Ordered that the judgment is affirmed.
We find unpersuasive the defendant’s contention that a material portion of the trial was conducted in his absence so as to mandate reversal. The Trial Justice had the defendant’s accomplice, who was incarcerated on unrelated charges, produced in the courtroom. In the absence of the defendant, the Trial Justice held a conference with the prosecutor, the defendant’s counsel, and the accomplice and his attorney, regarding the possibility of either side calling the accomplice as a witness. The Trial Justice was informed that, although the accomplice had spoken with the prosecutor on the previous day, he was no longer willing to speak to the attorneys for either side. The defendant’s counsel then requested disclosure of any exculpatory information previously related by the accomplice to the prosecutor, and the Trial Justice directed the prosecutor to reveal any statements made by the accomplice which would exculpate the defendant or which might be used to impeach the credibility of the People’s witnesses. In response, the prosecutor stated that the accomplice’s version of the events had in no way exculpated the defendant, but had provided a slightly different description of the route taken by the defendant in the stolen vehicle prior to his arrest. The prosecutor also related the accomplice’s claim that he (the accomplice) was struck by one of the police officers at the time of the arrest. The prosecutor expressed no desire to call the accomplice as a witness, and the defendant’s counsel indicated *717that he would consult with his client in order to determine whether to call the accomplice as a defense witness. At the conclusion of the recess, and in the defendant’s presence, the defendant’s counsel indicated that he would not call the accomplice as a witness if the accomplice intended to invoke his right against self-incrimination. The accomplice was then produced in the courtroom, placed on the witness stand, and sworn in the presence of the defendant. However, on the advice of his counsel, he invoked his Fifth Amendment right against self-incrimination with respect to the events which occurred on the date of the crime. The defendant’s counsel, after again consulting with the defendant, informed the court that he would not call the accomplice as a witness.

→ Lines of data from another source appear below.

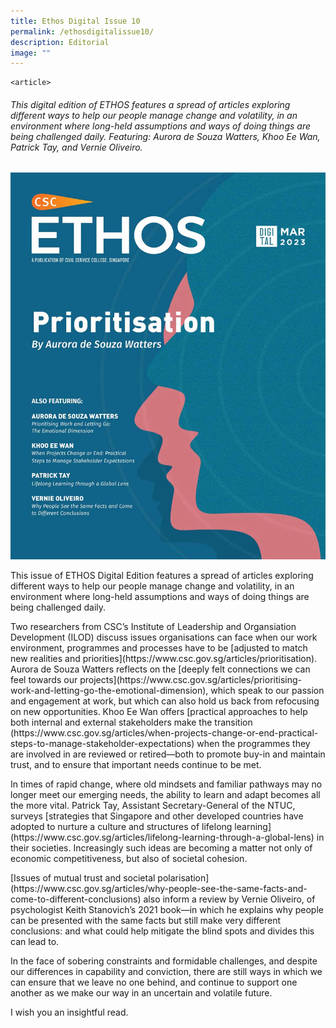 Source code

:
 ```yaml
---
title: Ethos Digital Issue 10
permalink: /ethosdigitalissue10/
description: Editorial
image: ""
---
```

	

	
	<article>
<h6>This digital edition of ETHOS features a spread of articles exploring different ways to help our people manage change and volatility, in an environment where long-held assumptions and ways of doing things are being challenged daily. Featuring: Aurora de Souza Watters, Khoo Ee Wan, Patrick Tay, and Vernie Oliveiro.</h6>

<img src="images/Ethos_Images/Ethos_Digital_Issue_10/EthosDigital_Issue_Mar23_Cov.jpg">

<p>This issue of ETHOS Digital Edition features a spread of articles exploring different ways to help our people manage change and volatility, in an environment where long-held assumptions and ways of doing things are being challenged daily.</p>

<p>Two researchers from CSC’s Institute of Leadership and Organsiation Development (ILOD) discuss issues organisations can face when our work environment, programmes and processes have to be&nbsp;[adjusted to match new realities and priorities](https://www.csc.gov.sg/articles/prioritisation). Aurora de Souza Watters reflects on the&nbsp;[deeply felt connections we can feel towards our projects](https://www.csc.gov.sg/articles/prioritising-work-and-letting-go-the-emotional-dimension), which speak to our passion and engagement at work, but which can also hold us back from refocusing on new opportunities. Khoo Ee Wan offers&nbsp;[practical approaches to help both internal and external stakeholders make the transition (https://www.csc.gov.sg/articles/when-projects-change-or-end-practical-steps-to-manage-stakeholder-expectations)&nbsp;when the programmes they are involved in are reviewed or retired—both to promote buy-in and maintain trust, and to ensure that important needs continue to be met.</p>

<p>In times of rapid change, where old mindsets and familiar pathways may no longer meet our emerging needs, the ability to learn and adapt becomes all the more vital. Patrick Tay, Assistant Secretary-General of the NTUC, surveys&nbsp;[strategies that Singapore and other developed countries have adopted to nurture a culture and structures of lifelong learning](https://www.csc.gov.sg/articles/lifelong-learning-through-a-global-lens)&nbsp;in their societies. Increasingly such ideas are becoming a matter not only of economic competitiveness, but also of societal cohesion.</p>

<p>[Issues of mutual trust and societal polarisation](https://www.csc.gov.sg/articles/why-people-see-the-same-facts-and-come-to-different-conclusions)&nbsp;also inform a review by Vernie Oliveiro, of psychologist Keith Stanovich’s 2021 book—in which he explains why people can be presented with the same facts but still make very different conclusions: and what could help mitigate the blind spots and divides this can lead to.</p>

<p>In the face of sobering constraints and formidable challenges, and despite our differences in capability and conviction, there are still ways in which we can ensure that we leave no one behind, and continue to support one another as we make our way in an uncertain and volatile future.</p>

<p>I wish you an insightful read.</p>
		
</article>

Contrary to the defendant’s contention, the foregoing facts do not establish that he was absent during a material part of the trial. It is settled that "due process requires the presence of a defendant at his trial 'to the extent that a fair and just hearing would be thwarted by his absence, and to that extent only’ ” (People v Mullen, 44 NY2d 1, 4-5, quoting Snyder v Massachusetts, 291 US 97, 108). Moreover, a defendant’s presence is required only where his absence would have a "substantial effect on his opportunity to defend” (People v Mullen, supra, at 6). In the present case, the trial court merely held a brief and informal conference with counsel regarding the possibility of the defendant’s accomplice being called as a witness. No hearing was held, nor can it be said that any aspect of the conference substantially affected the defendant’s ability to defend against the charges at trial. The defendant simply was not entitled to be present during the prosecutor’s disclosure of the substance of a witness’s statement to the defense attorney, any more than he would have been entitled to be present were such information related during pretrial discovery. Additionally, the record indicates that the defendant’s counsel consulted with the defendant following the conference and prior to the defense decision not to call the accomplice as a witness.
We have considered the defendant’s remaining contentions and find them to be without merit. Bracken, J. P., Sullivan, Harwood and Rosenblatt, JJ., concur.